### INFORMATION
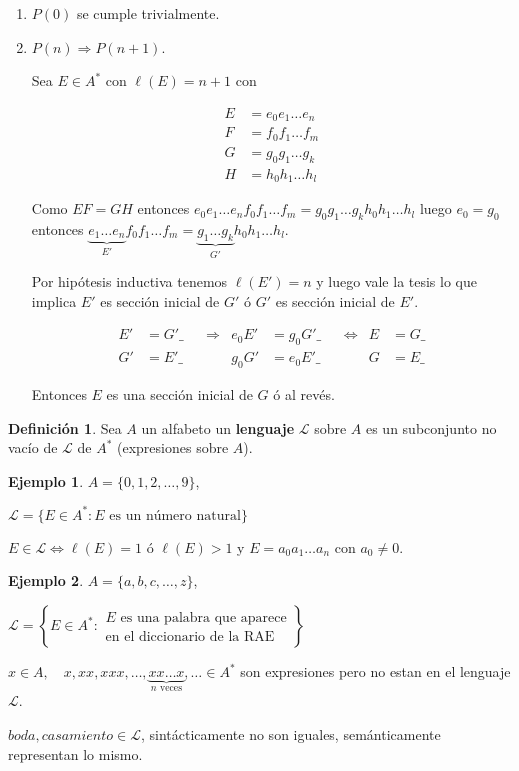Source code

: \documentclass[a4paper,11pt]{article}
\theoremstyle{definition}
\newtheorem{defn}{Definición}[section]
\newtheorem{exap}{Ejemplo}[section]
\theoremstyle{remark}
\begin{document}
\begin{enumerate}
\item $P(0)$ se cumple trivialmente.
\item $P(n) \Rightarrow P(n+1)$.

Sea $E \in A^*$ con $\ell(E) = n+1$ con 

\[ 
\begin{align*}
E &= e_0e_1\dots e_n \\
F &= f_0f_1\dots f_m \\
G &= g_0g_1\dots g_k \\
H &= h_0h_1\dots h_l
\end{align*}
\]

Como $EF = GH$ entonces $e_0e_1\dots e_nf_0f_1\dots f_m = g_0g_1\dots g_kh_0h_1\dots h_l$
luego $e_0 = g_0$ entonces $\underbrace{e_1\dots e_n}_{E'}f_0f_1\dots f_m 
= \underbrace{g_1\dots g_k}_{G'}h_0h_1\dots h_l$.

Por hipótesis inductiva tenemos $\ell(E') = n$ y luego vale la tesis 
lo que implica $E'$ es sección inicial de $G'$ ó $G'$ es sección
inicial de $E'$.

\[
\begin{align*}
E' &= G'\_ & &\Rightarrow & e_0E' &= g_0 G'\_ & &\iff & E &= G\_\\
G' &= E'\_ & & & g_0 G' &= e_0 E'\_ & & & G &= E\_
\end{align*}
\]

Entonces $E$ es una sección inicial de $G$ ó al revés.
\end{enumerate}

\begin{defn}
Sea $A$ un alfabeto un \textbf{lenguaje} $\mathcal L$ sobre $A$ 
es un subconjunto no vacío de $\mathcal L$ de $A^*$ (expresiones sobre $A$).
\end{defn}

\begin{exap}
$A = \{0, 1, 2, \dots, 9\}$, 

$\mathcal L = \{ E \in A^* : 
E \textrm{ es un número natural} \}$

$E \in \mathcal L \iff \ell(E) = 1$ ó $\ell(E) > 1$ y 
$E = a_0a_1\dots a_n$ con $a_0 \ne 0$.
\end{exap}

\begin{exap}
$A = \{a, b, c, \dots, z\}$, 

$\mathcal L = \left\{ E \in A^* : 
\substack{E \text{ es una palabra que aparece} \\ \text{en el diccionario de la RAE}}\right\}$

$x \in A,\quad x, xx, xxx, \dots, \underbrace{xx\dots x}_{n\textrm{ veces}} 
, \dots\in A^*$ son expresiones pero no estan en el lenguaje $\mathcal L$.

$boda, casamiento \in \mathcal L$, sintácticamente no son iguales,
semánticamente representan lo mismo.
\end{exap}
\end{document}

### WHAT THE TASK ASKS
Please tally each line in the material above that contains "section", and let the number be your entire reply.

### ANSWER TO THIS EXERCISE
2